Search code examples
pythonmachine-learningkeras

Is it ok to have the training history very similar to the validation history?


I trained a model for 50 epochs splitting the dataset with the following proportion:

  • X_train, Y_train = 70%
  • X_validation, Y_validation = 20%
  • X_test, Y_test = 10%

All the splitting are done using the train_test_split(shuffle=True) keras function:

X = np.load(....)
Y = np.load(....)

# Split on training and validation
N_validation = int(len(X) * 0.2)
X_train, X_validation, Y_train, Y_validation = train_test_split(X, Y, test_size=N_validation)

# Split Train data once more for Test data
N_test = int(len(X_train) * 0.1)
X_train, X_test, Y_train, Y_test = train_test_split(X_train, Y_train, test_size=N_test)

Here is the history plot.

As you can see from the history, the validation accuracy/loss is very similar to the training accuracy/loss. Sometimes the validation loss is even lower than the training loss. As for this last statement, I read here that this could be caused to an high dropout value. This could be the case since I have a dropout layer with rate=0.3. What I didn't understand is whether this is a problem or not.
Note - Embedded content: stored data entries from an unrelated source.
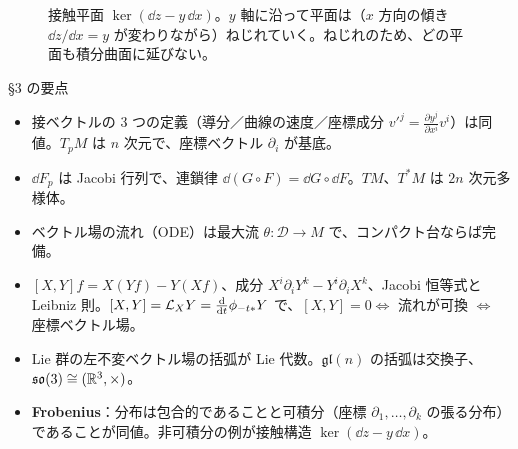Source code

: \begin{figure}[htbp]
\centering
{}
\caption{接触平面 $\ker(\dd z-y\,\dd x)$。$y$ 軸に沿って平面は（$x$ 方向の傾き $\dd z/\dd x=y$ が変わりながら）ねじれていく。ねじれのため、どの平面も積分曲面に延びない。}\label{A:fig:contact}
\end{figure}

\begin{keybox}{§3 の要点}
\begin{itemize}
\item 接ベクトルの 3 つの定義（導分／曲線の速度／座標成分 $v'^j=\frac{\partial y^j}{\partial x^i}v^i$）は同値。$T_pM$ は $n$ 次元で、座標ベクトル $\partial_i$ が基底。
\item $\dd F_p$ は Jacobi 行列で、連鎖律 $\dd(G\circ F)=\dd G\circ\dd F$。$TM$、$T^*M$ は $2n$ 次元多様体。
\item ベクトル場の流れ（ODE）は最大流 $\theta:\mathcal D\to M$ で、コンパクト台ならば完備。
\item \mbox{$[X,Y]f=X(Yf)-Y(Xf)$}、成分 \mbox{$X^i\partial_iY^k-Y^i\partial_iX^k$}、Jacobi 恒等式と Leibniz 則。$[X,Y]=\mathcal L_XY=\frac{\mathrm{d}}{\mathrm{d} t}\phi_{-t*}Y$ で、$[X,Y]=0\Leftrightarrow$ 流れが可換 $\Leftrightarrow$ 座標ベクトル場。
\item Lie 群の左不変ベクトル場の括弧が Lie 代数。$\mathfrak{gl}(n)$ の括弧は交換子、\allowbreak\mbox{$\mathfrak{so}(3)\cong(\mathbb R^3,\times)$}。
\item \textbf{Frobenius}：分布は包合的であることと可積分（座標 $\partial_1,\dots,\partial_k$ の張る分布）であることが同値。非可積分の例が接触構造 $\ker(\dd z-y\,\dd x)$。
\end{itemize}
\end{keybox}

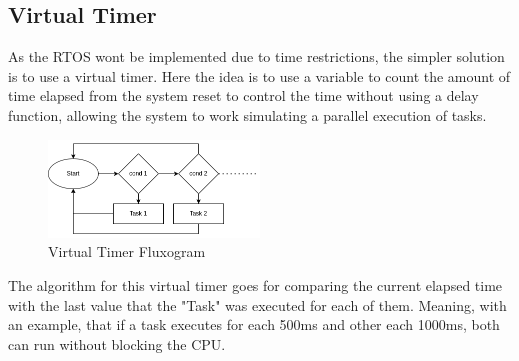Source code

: \subsection{Virtual Timer}
As the RTOS wont be implemented due to time restrictions, the simpler solution is to use a virtual timer.
Here the idea is to use a variable to count the amount of time elapsed from the system reset to control
the time without using a delay function, allowing the system to work simulating a parallel execution of tasks.

\begin{figure}[H]
    \centering
    \includegraphics[width=0.5\textwidth]{images/chapter/implementation/Virtual timer.png}  %
    \caption{Virtual Timer Fluxogram}
    \label{fig:Virtual Timer Fluxogram}        
\end{figure}


The algorithm for this virtual timer goes for comparing the current elapsed time with the last value that the
"Task" was executed for each of them. Meaning, with an example, that if a task executes for each 500ms and other each 1000ms, both
can run without blocking the CPU.
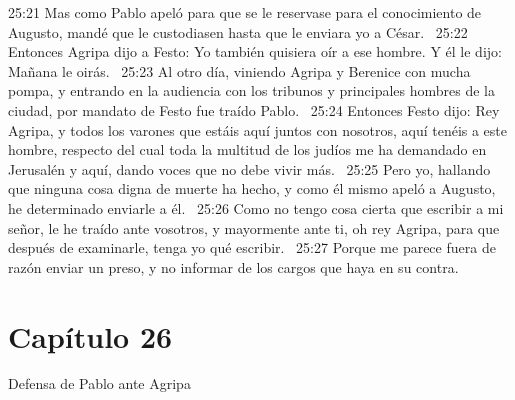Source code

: 25:21 Mas como Pablo apeló para que se le reservase para el conocimiento de Augusto, mandé que le custodiasen hasta que le enviara yo a César.  
25:22 Entonces Agripa dijo a Festo: Yo también quisiera oír a ese hombre. Y él le dijo: Mañana le oirás.  
25:23 Al otro día, viniendo Agripa y Berenice con mucha pompa, y entrando en la audiencia con los tribunos y principales hombres de la ciudad, por mandato de Festo fue traído Pablo.  
25:24 Entonces Festo dijo: Rey Agripa, y todos los varones que estáis aquí juntos con nosotros, aquí tenéis a este hombre, respecto del cual toda la multitud de los judíos me ha demandado en Jerusalén y aquí, dando voces que no debe vivir más.  
25:25 Pero yo, hallando que ninguna cosa digna de muerte ha hecho, y como él mismo apeló a Augusto, he determinado enviarle a él.  
25:26 Como no tengo cosa cierta que escribir a mi señor, le he traído ante vosotros, y mayormente ante ti, oh rey Agripa, para que después de examinarle, tenga yo qué escribir.  
25:27 Porque me parece fuera de razón enviar un preso, y no informar de los cargos que haya en su contra.  
\section*{Capítulo 26}
Defensa de Pablo ante Agripa 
Testing the model on the Test set, I have an accuracy of 91%.


Solution

  • Conclusively, this doesn't make a problem.This is a rather good phenomenon. Machine learning pipelines aim at acquiring a favorable test set accuracy. There are two situations that the test set accuracy is insufficient.

    Underfitting is when the model is not complex enough to map the dependencies of the input and output, and fails at both the training and validation dataset with high loss and low accuracy.

    Overfitting is when the model performs well in the training set, but performs badly for the test set. This is the case when what you mentioned: 'validation loss is even lower than the training loss' occurs. Overfitting is often resolved by simplifying the model complexity by using methods such as dropout.

    More information on underfitting/overfitting and ways to resolve them can be found easily in blogs. It is a good signal that the your model performs well in both the train/validation dataset.

    However, one concern is that you might be mixing up the train/test dataset while training, if you are shuffling the data or didn't set a constant random seed for multiple times of splitting. If its not the case, dont worry!